The Families of Flowering Plants

L. Watson and M. J. Dallwitz


Hostaceae B. Mathew

Alternatively Funkiaceae Horan.

~ Liliaceae, Agavaceae and Alliaceae with fibrous or tuberous rootstock

Including Hesperocallidaceae Traub

Habit and leaf form. Herbs (or basally woody). Perennial; with a basal aggregation of leaves; cormous, or rhizomatous (the roots often fleshy). Leaves alternate; spiral; petiolate, or sessile; sheathing. Leaf sheaths with free margins. Leaves simple. Lamina entire; linear to lanceolate, or oblong to ovate; pinnately veined (parallel-pinnate), or parallel-veined. Lamina margins entire.

Leaf anatomy. Stomata present; anomocytic.

Lamina dorsiventral. The mesophyll containing calcium oxalate crystals. The mesophyll crystals raphides and solitary-prismatic. Vessels absent.

Stem anatomy. Secondary thickening absent. Xylem without vessels.

Root anatomy. Root xylem with vessels (with scalariform perforation plates).

Reproductive type, pollination. Plants hermaphrodite. Floral nectaries present. Nectar secretion from the gynoecium (from septal nectaries).

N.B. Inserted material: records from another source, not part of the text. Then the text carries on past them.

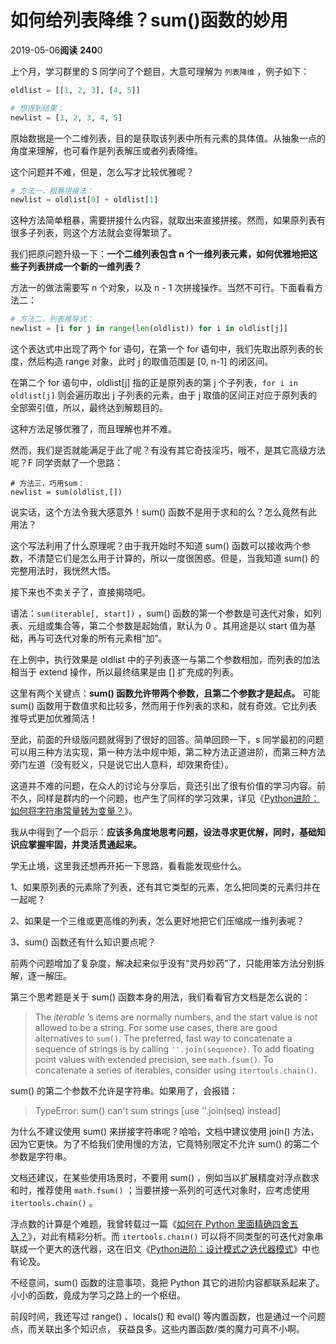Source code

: # 如何给列表降维？sum()函数的妙用

2019-05-06**阅读** **240**0

上个月，学习群里的 S 同学问了个题目，大意可理解为 `列表降维` ，例子如下：

```python
oldlist = [[1, 2, 3], [4, 5]]

# 想得到结果：
newlist = [1, 2, 3, 4, 5]
```

原始数据是一个二维列表，目的是获取该列表中所有元素的具体值。从抽象一点的角度来理解，也可看作是列表解压或者列表降维。

这个问题并不难，但是，怎么写才比较优雅呢？

```python
# 方法一，粗暴拼接法：
newlist = oldlist[0] + oldlist[1]
```

这种方法简单粗暴，需要拼接什么内容，就取出来直接拼接。然而，如果原列表有很多子列表，则这个方法就会变得繁琐了。

我们把原问题升级一下：**一个二维列表包含 n 个一维列表元素，如何优雅地把这些子列表拼成一个新的一维列表？**

方法一的做法需要写 n 个对象，以及 n - 1 次拼接操作。当然不可行。下面看看方法二：

```python
# 方法二，列表推导式：
newlist = [i for j in range(len(oldlist)) for i in oldlist[j]]
```

这个表达式中出现了两个 for 语句，在第一个 for 语句中，我们先取出原列表的长度，然后构造 range 对象，此时 j 的取值范围是 [0, n-1] 的闭区间。

在第二个 for 语句中，oldlist[j] 指的正是原列表的第 j 个子列表，`for i in oldlist[j]` 则会遍历取出 j 子列表的元素，由于 j 取值的区间正对应于原列表的全部索引值，所以，最终达到解题目的。

这种方法足够优雅了，而且理解也并不难。

然而，我们是否就能满足于此了呢？有没有其它奇技淫巧，哦不，是其它高级方法呢？F 同学贡献了一个思路：

```
# 方法三，巧用sum：
newlist = sum(oldlist,[])
```

说实话，这个方法令我大感意外！sum() 函数不是用于求和的么？怎么竟然有此用法？

这个写法利用了什么原理呢？由于我开始时不知道 sum() 函数可以接收两个参数，不清楚它们是怎么用于计算的，所以一度很困惑。但是，当我知道 sum() 的完整用法时，我恍然大悟。

接下来也不卖关子了，直接揭晓吧。

语法：`sum(iterable[, start])` ，sum() 函数的第一个参数是可迭代对象，如列表、元组或集合等，第二个参数是起始值，默认为 0 。其用途是以 start 值为基础，再与可迭代对象的所有元素相“加”。

在上例中，执行效果是 oldlist 中的子列表逐一与第二个参数相加，而列表的加法相当于 extend 操作，所以最终结果是由 [] 扩充成的列表。

这里有两个关键点：**sum() 函数允许带两个参数，且第二个参数才是起点。** 可能 sum() 函数用于数值求和比较多，然而用于作列表的求和，就有奇效。它比列表推导式更加优雅简洁！

至此，前面的升级版问题就得到了很好的回答。简单回顾一下，s 同学最初的问题可以用三种方法实现，第一种方法中规中矩，第二种方法正道进阶，而第三种方法旁门左道（没有贬义，只是说它出人意料，却效果奇佳）。

这道并不难的问题，在众人的讨论与分享后，竟还引出了很有价值的学习内容。前不久，同样是群内的一个问题，也产生了同样的学习效果，详见《[Python进阶：如何将字符串常量转为变量？](https://mp.weixin.qq.com/s?__biz=MzUyOTk2MTcwNg==&mid=2247484090&idx=1&sn=e3e66f2a53db80b9abca05f523047d1c&scene=21#wechat_redirect)》。

我从中得到了一个启示：**应该多角度地思考问题，设法寻求更优解，同时，基础知识应掌握牢固，并灵活贯通起来。**

学无止境，这里我还想再开拓一下思路，看看能发现些什么。

1、如果原列表的元素除了列表，还有其它类型的元素，怎么把同类的元素归并在一起呢？

2、如果是一个三维或更高维的列表，怎么更好地把它们压缩成一维列表呢？

3、sum() 函数还有什么知识要点呢？

前两个问题增加了复杂度，解决起来似乎没有“灵丹妙药”了，只能用笨方法分别拆解，逐一解压。

第三个思考题是关于 sum() 函数本身的用法，我们看看官方文档是怎么说的：

> The  *iterable* ’s items are normally numbers, and the start value is not allowed to be a string.
> For some use cases, there are good alternatives to `sum()`. The preferred, fast way to concatenate a sequence of strings is by calling `''.join(sequence)`. To add floating point values with extended precision, see `math.fsum()`. To concatenate a series of iterables, consider using `itertools.chain()`.

sum() 的第二个参数不允许是字符串。如果用了，会报错：

> TypeError: sum() can't sum strings [use ''.join(seq) instead]

为什么不建议使用 sum() 来拼接字符串呢？哈哈，文档中建议使用 join() 方法，因为它更快。为了不给我们使用慢的方法，它竟特别限定不允许 sum() 的第二个参数是字符串。

文档还建议，在某些使用场景时，不要用 sum() ，例如当以扩展精度对浮点数求和时，推荐使用 `math.fsum()` ；当要拼接一系列的可迭代对象时，应考虑使用 `itertools.chain()` 。

浮点数的计算是个难题，我曾转载过一篇《[如何在 Python 里面精确四舍五入？](https://mp.weixin.qq.com/s?__biz=MzUyOTk2MTcwNg==&mid=2247484123&idx=1&sn=d68d43fa19b358ad43d9d6f3259d314b&scene=21#wechat_redirect)》，对此有精彩分析。而 `itertools.chain()` 可以将不同类型的可迭代对象串联成一个更大的迭代器，这在旧文《[Python进阶：设计模式之迭代器模式](https://mp.weixin.qq.com/s?__biz=MzUyOTk2MTcwNg==&mid=2247483899&idx=1&sn=698a0a95ad3ce3496f960a5fe181df7f&scene=21#wechat_redirect)》中也有论及。

不经意间，sum() 函数的注意事项，竟把 Python 其它的进阶内容都联系起来了。小小的函数，竟成为学习之路上的一个枢纽。

前段时间，我还写过 range() 、locals() 和 eval() 等内置函数，也是通过一个问题点，而关联出多个知识点， 获益良多。这些内置函数/类的魔力可真不小啊。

Inflorescence, floral, fruit and seed morphology. Flowers aggregated in ‘inflorescences’; in racemes. The terminal inflorescence unit racemose. Inflorescences scapiflorous; simple scapigerous racemes; espatheate. Flowers bracteate; medium-sized; regular (or nearly so); 3 merous; cyclic; pentacyclic. Perigone tube present (cylindrical, campanulate or funnel-shaped, the lobes of variable length and sometimes recurved). Hypogynous disk absent.

Perianth of ‘tepals’; 6; joined; 2 whorled; isomerous; petaloid; similar in the two whorls; white, or violet, or blue.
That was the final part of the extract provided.